There’s no time to think. Josh flings me back into the air like he’s shaking sand off a beach towel. Something—panic? survival instinct? the advice I’d been hearing over and over that day?—permits me to turn and see the original bar flying at my face. I reach for it and miss with my right hand, and I hear a loud gasp from the small congress of spectators who have come to watch the amateurs succeed or fail. But my left hand sticks, and the gasps turn to applause. I figure out where the hell I am, and manage to get my right hand onto the bar as well. Then, acting like I had meant to do it that way all the while, I let go and do a backflip onto the net.

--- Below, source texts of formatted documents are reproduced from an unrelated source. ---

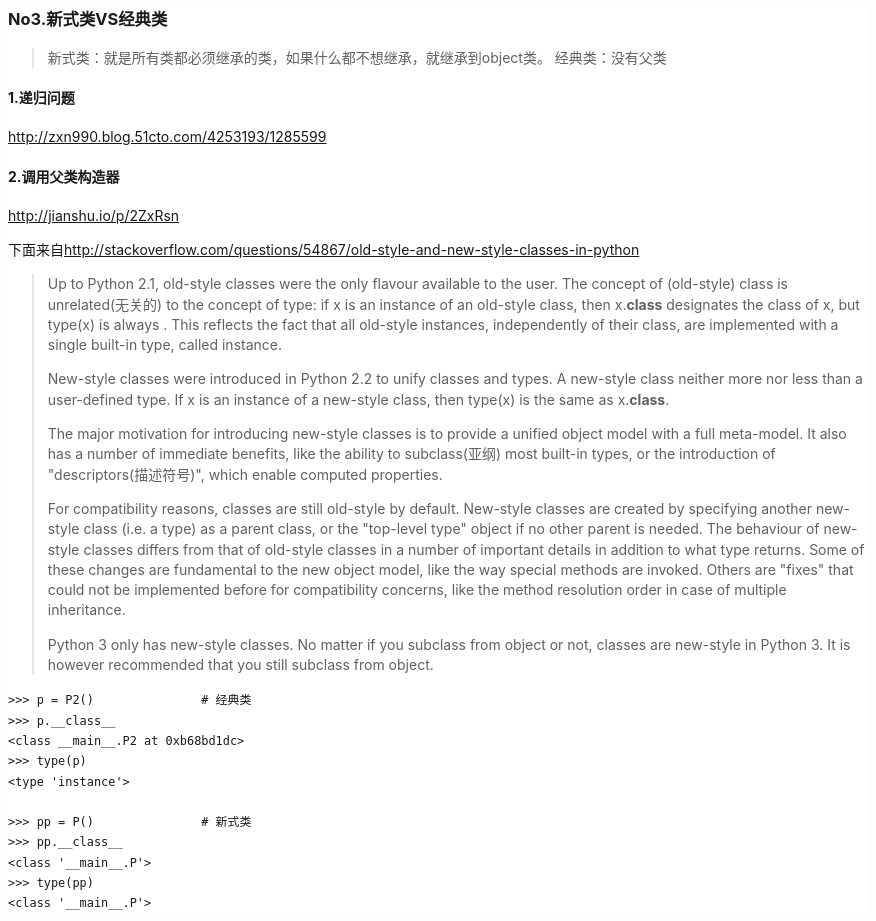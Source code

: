 <h3>No3.新式类VS经典类</h3>

<blockquote>
  <p>新式类：就是所有类都必须继承的类，如果什么都不想继承，就继承到object类。
  经典类：没有父类</p>
</blockquote>

<h4>1.递归问题</h4>

<p><a href="http://zxn990.blog.51cto.com/4253193/1285599">http://zxn990.blog.51cto.com/4253193/1285599</a></p>

<h4>2.调用父类构造器</h4>

<p><a href="http://jianshu.io/p/2ZxRsn">http://jianshu.io/p/2ZxRsn</a></p>

<p>下面来自<a href="http://stackoverflow.com/questions/54867/old-style-and-new-style-classes-in-python">http://stackoverflow.com/questions/54867/old-style-and-new-style-classes-in-python</a></p>

<blockquote>
  <p>Up to Python 2.1, old-style classes were the only flavour available to the user. The concept of (old-style) class is unrelated(无关的) to the concept of type: if x is an instance of an old-style class, then x.<strong>class</strong> designates the class of x, but type(x) is always <type 'instance'>. This reflects the fact that all old-style instances, independently of their class, are implemented with a single built-in type, called instance.</p>
  
  <p>New-style classes were introduced in Python 2.2 to unify classes and types. A new-style class neither more nor less than a user-defined type. If x is an instance of a new-style class, then type(x) is the same as x.<strong>class</strong>.</p>
  
  <p>The major motivation for introducing new-style classes is to provide a unified object model with a full meta-model. It also has a number of immediate benefits, like the ability to subclass(亚纲) most built-in types, or the introduction of "descriptors(描述符号)", which enable computed properties.</p>
  
  <p>For compatibility reasons, classes are still old-style by default. New-style classes are created by specifying another new-style class (i.e. a type) as a parent class, or the "top-level type" object if no other parent is needed. The behaviour of new-style classes differs from that of old-style classes in a number of important details in addition to what type returns. Some of these changes are fundamental to the new object model, like the way special methods are invoked. Others are "fixes" that could not be implemented before for compatibility concerns, like the method resolution order in case of multiple inheritance.</p>
  
  <p>Python 3 only has new-style classes. No matter if you subclass from object or not, classes are new-style in Python 3. It is however recommended that you still subclass from object.</p>
</blockquote>

<pre><code>&gt;&gt;&gt; p = P2()               # 经典类
&gt;&gt;&gt; p.__class__         
&lt;class __main__.P2 at 0xb68bd1dc&gt;
&gt;&gt;&gt; type(p)
&lt;type 'instance'&gt;

&gt;&gt;&gt; pp = P()               # 新式类
&gt;&gt;&gt; pp.__class__
&lt;class '__main__.P'&gt;
&gt;&gt;&gt; type(pp)
&lt;class '__main__.P'&gt;
</code></pre>
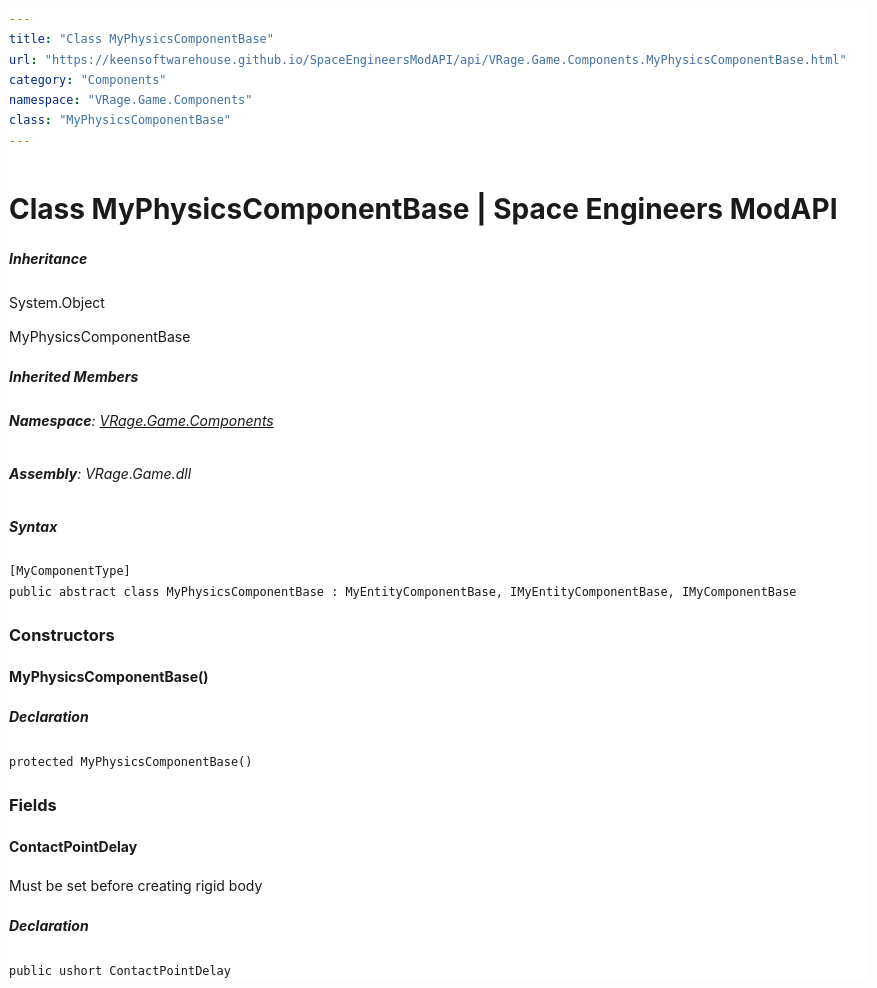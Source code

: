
 ```yaml
---
title: "Class MyPhysicsComponentBase"
url: "https://keensoftwarehouse.github.io/SpaceEngineersModAPI/api/VRage.Game.Components.MyPhysicsComponentBase.html"
category: "Components"
namespace: "VRage.Game.Components"
class: "MyPhysicsComponentBase"
---
```


# Class MyPhysicsComponentBase | Space Engineers ModAPI

##### Inheritance

System.Object

MyPhysicsComponentBase

##### Inherited Members

###### **Namespace**: [VRage.Game.Components](https://keensoftwarehouse.github.io/SpaceEngineersModAPI/api/VRage.Game.Components.html)

###### **Assembly**: VRage.Game.dll

##### Syntax

```
[MyComponentType]
public abstract class MyPhysicsComponentBase : MyEntityComponentBase, IMyEntityComponentBase, IMyComponentBase
```

### Constructors

#### MyPhysicsComponentBase()

##### Declaration

```
protected MyPhysicsComponentBase()
```

### Fields

#### ContactPointDelay

Must be set before creating rigid body

##### Declaration

```
public ushort ContactPointDelay
```
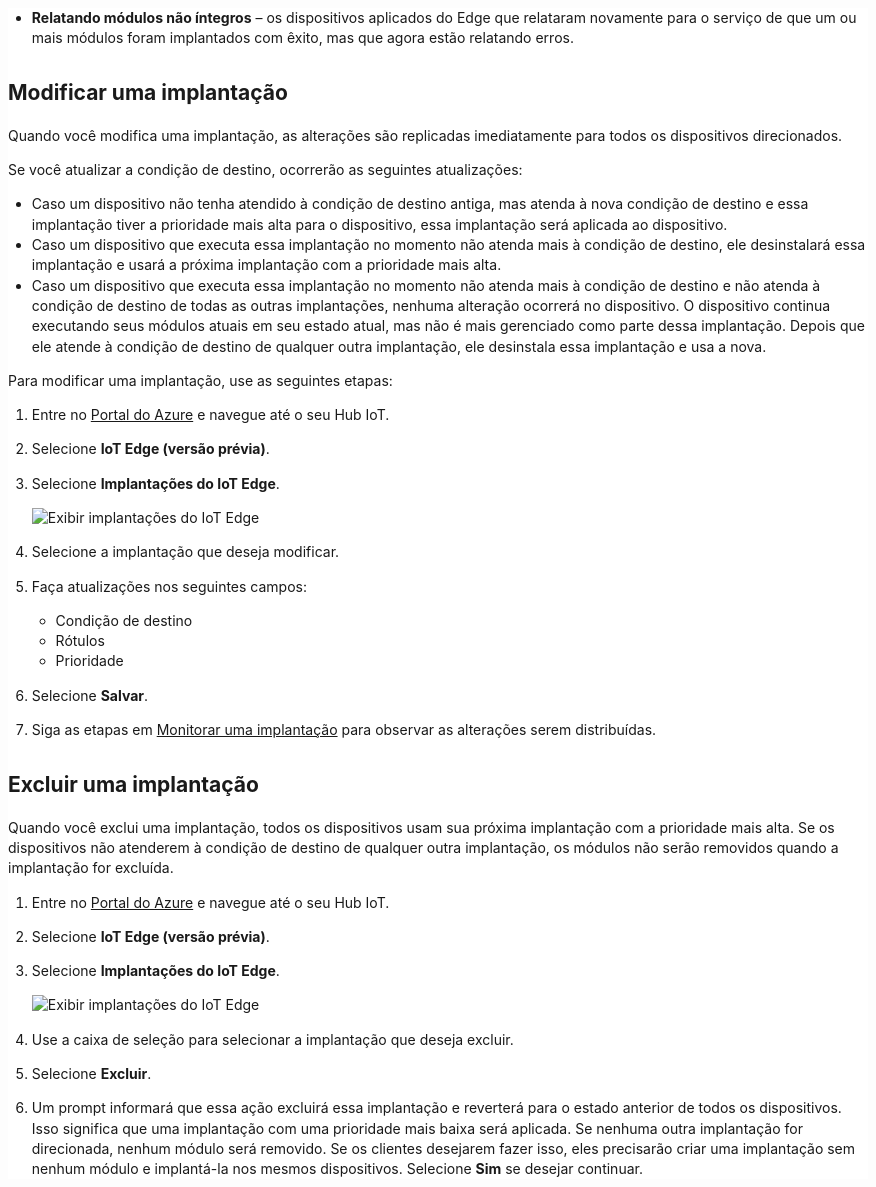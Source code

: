    * **Relatando módulos não íntegros** – os dispositivos aplicados do Edge que relataram novamente para o serviço de que um ou mais módulos foram implantados com êxito, mas que agora estão relatando erros. 

## <a name="modify-a-deployment"></a>Modificar uma implantação

Quando você modifica uma implantação, as alterações são replicadas imediatamente para todos os dispositivos direcionados. 

Se você atualizar a condição de destino, ocorrerão as seguintes atualizações:
* Caso um dispositivo não tenha atendido à condição de destino antiga, mas atenda à nova condição de destino e essa implantação tiver a prioridade mais alta para o dispositivo, essa implantação será aplicada ao dispositivo. 
* Caso um dispositivo que executa essa implantação no momento não atenda mais à condição de destino, ele desinstalará essa implantação e usará a próxima implantação com a prioridade mais alta. 
* Caso um dispositivo que executa essa implantação no momento não atenda mais à condição de destino e não atenda à condição de destino de todas as outras implantações, nenhuma alteração ocorrerá no dispositivo. O dispositivo continua executando seus módulos atuais em seu estado atual, mas não é mais gerenciado como parte dessa implantação. Depois que ele atende à condição de destino de qualquer outra implantação, ele desinstala essa implantação e usa a nova. 

Para modificar uma implantação, use as seguintes etapas: 

1. Entre no [Portal do Azure][lnk-portal] e navegue até o seu Hub IoT. 
1. Selecione **IoT Edge (versão prévia)**.
1. Selecione **Implantações do IoT Edge**. 

   ![Exibir implantações do IoT Edge][1]

1. Selecione a implantação que deseja modificar. 
1. Faça atualizações nos seguintes campos: 
   * Condição de destino 
   * Rótulos 
   * Prioridade 
1. Selecione **Salvar**.
1. Siga as etapas em [Monitorar uma implantação][anchor-monitor] para observar as alterações serem distribuídas. 

## <a name="delete-a-deployment"></a>Excluir uma implantação

Quando você exclui uma implantação, todos os dispositivos usam sua próxima implantação com a prioridade mais alta. Se os dispositivos não atenderem à condição de destino de qualquer outra implantação, os módulos não serão removidos quando a implantação for excluída. 

1. Entre no [Portal do Azure][lnk-portal] e navegue até o seu Hub IoT. 
1. Selecione **IoT Edge (versão prévia)**.
1. Selecione **Implantações do IoT Edge**. 

   ![Exibir implantações do IoT Edge][1]

1. Use a caixa de seleção para selecionar a implantação que deseja excluir. 
1. Selecione **Excluir**.
1. Um prompt informará que essa ação excluirá essa implantação e reverterá para o estado anterior de todos os dispositivos.  Isso significa que uma implantação com uma prioridade mais baixa será aplicada.  Se nenhuma outra implantação for direcionada, nenhum módulo será removido. Se os clientes desejarem fazer isso, eles precisarão criar uma implantação sem nenhum módulo e implantá-la nos mesmos dispositivos. Selecione **Sim** se desejar continuar. 


[1]: ./media/how-to-deploy-monitor/iot-edge-deployments.png
[lnk-device-twin]: ../iot-hub/iot-hub-devguide-device-twins.md
[lnk-portal]: https://portal.azure.com
[lnk-docker-create]: https://docs.docker.com/engine/reference/commandline/create/
[lnk-deployments]: module-deployment-monitoring.md
[anchor-monitor]: #monitor-a-deployment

"Sign your name in the book," said Simone. "You’re official." I had done a successful catch and return, and to top it off, Lisa was there to see it. I couldn’t wipe the goofy grin off my face. I started jumping around like I had won the Super Bowl and was going to Disney World. It mattered not that I had accomplished something that dozens of five-year-old children do every day. It mattered not that my "return" was a most ungainly spectacle. It mattered not that my knees were now pulsating with searing pain.
All that mattered was that I did it! I flew through the air. Not with the greatest of ease, mind you—with great difficulty, if truth be told. I would never become an artist on the trapeze. That would take years of study and practice, and a body much more suitable than my 6’2" frame. But for one moment, I had seen the view from the top of the circus.